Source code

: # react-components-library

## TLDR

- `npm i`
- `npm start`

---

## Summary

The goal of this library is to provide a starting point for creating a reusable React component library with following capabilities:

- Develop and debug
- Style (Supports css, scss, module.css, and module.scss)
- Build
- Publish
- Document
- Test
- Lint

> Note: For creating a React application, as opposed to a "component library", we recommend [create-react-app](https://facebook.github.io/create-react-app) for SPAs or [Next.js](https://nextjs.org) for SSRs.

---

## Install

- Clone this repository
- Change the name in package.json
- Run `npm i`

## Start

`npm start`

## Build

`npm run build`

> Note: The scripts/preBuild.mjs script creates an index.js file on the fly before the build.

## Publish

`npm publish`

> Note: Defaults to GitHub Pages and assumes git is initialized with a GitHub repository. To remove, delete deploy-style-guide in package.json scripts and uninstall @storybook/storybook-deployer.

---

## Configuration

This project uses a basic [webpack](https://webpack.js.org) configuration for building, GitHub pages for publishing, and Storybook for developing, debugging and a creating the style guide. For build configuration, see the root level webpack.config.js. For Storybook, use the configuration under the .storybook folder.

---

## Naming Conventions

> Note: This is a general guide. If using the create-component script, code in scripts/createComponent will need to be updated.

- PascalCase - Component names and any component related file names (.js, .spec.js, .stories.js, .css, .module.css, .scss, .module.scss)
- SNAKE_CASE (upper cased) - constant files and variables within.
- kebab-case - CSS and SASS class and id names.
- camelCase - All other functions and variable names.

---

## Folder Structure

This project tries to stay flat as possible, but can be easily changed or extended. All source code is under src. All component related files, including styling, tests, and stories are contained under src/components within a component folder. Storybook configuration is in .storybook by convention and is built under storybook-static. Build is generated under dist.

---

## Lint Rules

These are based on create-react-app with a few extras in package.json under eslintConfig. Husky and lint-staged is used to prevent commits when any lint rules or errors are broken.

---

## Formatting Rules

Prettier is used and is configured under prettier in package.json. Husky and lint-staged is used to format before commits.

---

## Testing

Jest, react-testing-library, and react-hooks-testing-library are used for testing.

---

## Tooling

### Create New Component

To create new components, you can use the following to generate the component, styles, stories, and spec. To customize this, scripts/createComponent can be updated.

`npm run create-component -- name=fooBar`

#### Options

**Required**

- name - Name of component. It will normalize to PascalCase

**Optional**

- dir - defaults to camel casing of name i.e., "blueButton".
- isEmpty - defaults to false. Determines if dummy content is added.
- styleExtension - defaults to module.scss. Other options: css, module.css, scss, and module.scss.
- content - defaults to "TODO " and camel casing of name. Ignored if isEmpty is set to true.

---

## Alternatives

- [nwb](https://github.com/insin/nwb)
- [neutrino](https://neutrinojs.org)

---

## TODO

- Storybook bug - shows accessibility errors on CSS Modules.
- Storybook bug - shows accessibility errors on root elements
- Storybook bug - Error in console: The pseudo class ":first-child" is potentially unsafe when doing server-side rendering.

******************************

Goal of the exercise:
Pull every line containing the word "https" out of the listing.

Response to this task:
> Note: For creating a React application, as opposed to a "component library", we recommend [create-react-app](https://facebook.github.io/create-react-app) for SPAs or [Next.js](https://nextjs.org) for SSRs.
This project uses a basic [webpack](https://webpack.js.org) configuration for building, GitHub pages for publishing, and Storybook for developing, debugging and a creating the style guide. For build configuration, see the root level webpack.config.js. For Storybook, use the configuration under the .storybook folder.
- [nwb](https://github.com/insin/nwb)
- [neutrino](https://neutrinojs.org)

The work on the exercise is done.